Model 11 is nested inside Model 10 and by the likelihood ratio test we can choose model 11 with p-value 0.6404. Model 13 is also nested inside model 10 and by the likelihood ratio test we can choose model 13 with p-value 0.8619. Finally model 13 is nested inside model 11 and by the likelihood ratio test we can use model 11 with p-value 0.7975.
This means our best bet would be to choose Model 13.
We will now build a model to explain hypertension with survival data. Your goal with this will be to go through the output given here and pick the best model:
With this outcome we now have the event of hypertension but also take into account the time in which the subject placed into the study before they had hypertension or before they were censored. We assume independent censoring since we have no knowledge of a reason not to.
We consider models for survival again with the 9 variables used in the logistic part. We can see that model 14 and model 14a include all of these variables. We find that only BMI, BP mEds, Heart Rate, Heart attack and systolic blood pressure are statistically significant in this model. These variables are also positively associated with the hazard of hypertension. When we look at the test for the proportional hazard assumptions we can see that all variables except systolic blood pressure meet this criterion. This is why we move to model 14a where we stratify the models over systolic blood pressure to adjust the model for it but not include it in the estimates due to it not meeting the assumptions of Cox PH. No other major changes occur when this is done and the estimates seem similar.
For model 15 we now find that BMI, BP Meds, Heart Rate, Heart attacks and Systolic blood pressure are significant and positively associated with the hazard of hypertension. A close look at the proportional hazards test reveals that once again systolic blood pressure violates the proportional hazards assumption. We move to model 15a from this one and find things look similar with no significant changes.
Model 16 reveals that current smoking, BMI and BP Meds are all significant. We find that in this model BMI violates the proportional hazards model. Due to this we move to model 16a. With model 16a we have similar results. Not that current smoking again appears to be negatively associated with the hazard of hypertension.
Model 15a is nested inside model 14a and by the LRT we can use Model 15a with p-value 0.6369. Model 17a is neested inside model 15a, however the LRT test reveals that we should stick with the larger model and go qith model 15a. This would leave us with model 15a and model 16a. These models are not nested and we would not be able to compare them.
You would be able to possibly make a qualitative argument as to why you would pick one of them but we do not have a reason with these output to do so. Even the concordance and R-Square values are similar (We did not discuss these and they will not be tested on)
Model 17 displays that Current Smoking, BMI, BP Meds and Systolic blood pressure are all associated with the hazard of hypertension.
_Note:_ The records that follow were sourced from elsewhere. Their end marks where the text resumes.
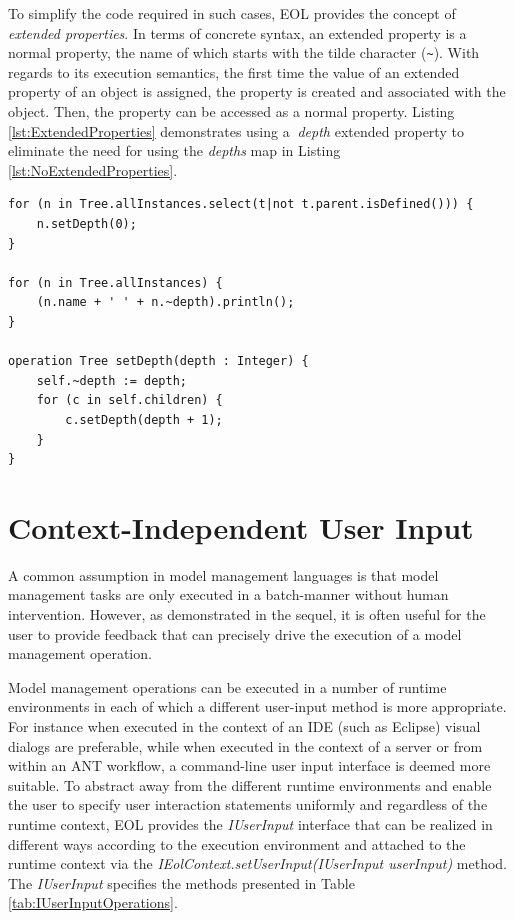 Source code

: To simplify the code required in such cases, EOL provides the concept of \emph{extended properties}. In terms of concrete syntax, an extended property is a normal property, the name of which starts with the tilde character (\verb|~|). With regards to its execution semantics, the first time the value of an extended property of an object is assigned, the property is created and associated with the object. Then, the property can be accessed as a normal property. Listing \ref{lst:ExtendedProperties} demonstrates using a $~$\emph{depth} extended property to eliminate the need for using the \emph{depths} map in Listing \ref{lst:NoExtendedProperties}.

\begin{lstlisting}[basicstyle=\ttfamily\footnotesize, flexiblecolumns=true, numbers=none, nolol=true, caption=A simplified version of Listing \ref{lst:NoExtendedProperties} using extended properties, label=lst:ExtendedProperties, numbers=left, language=EOL, tabsize=2]
for (n in Tree.allInstances.select(t|not t.parent.isDefined())) {
	n.setDepth(0);
}

for (n in Tree.allInstances) {
	(n.name + ' ' + n.~depth).println();
}

operation Tree setDepth(depth : Integer) {
	self.~depth := depth;
	for (c in self.children) {
		c.setDepth(depth + 1);
	}
}
\end{lstlisting}


\section{Context-Independent User Input}
\label{sec:Design.EOL.UserInput}

A common assumption in model management languages is that model management tasks are only executed in a batch-manner without human intervention. However, as demonstrated in the sequel, it is often useful for the user to provide feedback that can precisely drive the execution of a model management operation.

Model management operations can be executed in a number of runtime environments in each of which a different user-input method is more appropriate. For instance when executed in the context of an IDE (such as Eclipse) visual dialogs are preferable, while when executed in the context of a server or from within an ANT workflow, a command-line user input interface is deemed more suitable. To abstract away from the different runtime environments and enable the user to specify user interaction statements uniformly and regardless of the runtime context, EOL provides the \emph{IUserInput} interface that can be realized in different ways according to the execution environment and attached to the runtime context via the \emph{IEolContext.setUserInput(IUserInput userInput)} method. The \emph{IUserInput} specifies the methods presented in Table \ref{tab:IUserInputOperations}.

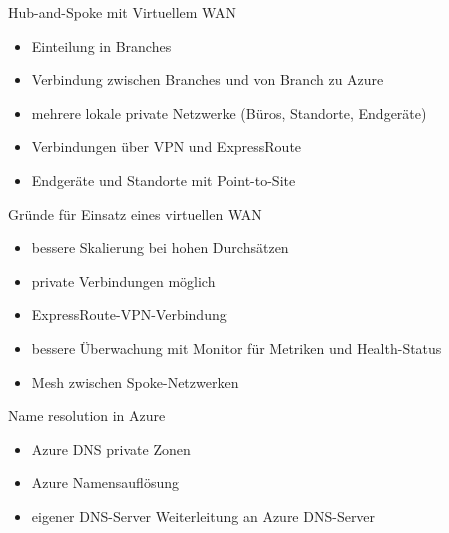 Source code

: \begin{flashcard}[]{Hub-and-Spoke mit Virtuellem WAN}
  \begin{itemize}
    \item Einteilung in Branches
    \item Verbindung zwischen Branches und von Branch zu Azure
    \item mehrere lokale private Netzwerke (Büros, Standorte, Endgeräte)
    \item Verbindungen über VPN und ExpressRoute
    \item Endgeräte und Standorte mit Point-to-Site
  \end{itemize}
\end{flashcard}

\begin{flashcard}[]{Gründe für Einsatz eines virtuellen WAN}
  \begin{itemize}
    \item bessere Skalierung bei hohen Durchsätzen
    \item private Verbindungen möglich
    \item ExpressRoute-VPN-Verbindung
    \item bessere Überwachung mit Monitor für Metriken und Health-Status
    \item Mesh zwischen Spoke-Netzwerken
  \end{itemize}
\end{flashcard}


\begin{flashcard}[]{Name resolution in Azure}
  \begin{itemize}
    \item Azure DNS private Zonen
    \item Azure Namensauflösung
    \item eigener DNS-Server\newline
      Weiterleitung an Azure DNS-Server
  \end{itemize}
\end{flashcard}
Proportional hazards test reveals that Systolic Blood Pressure is a problem. We mode to model 17a and note that now current smoking is not significant. Then we find that BMI and blood pressure are significantly associated with hypertension. This model makes sense becuase with increased weight you are more likely to have hypertension and being on blood pressure meds means you either already have hypertension or that you are highly at risk for it.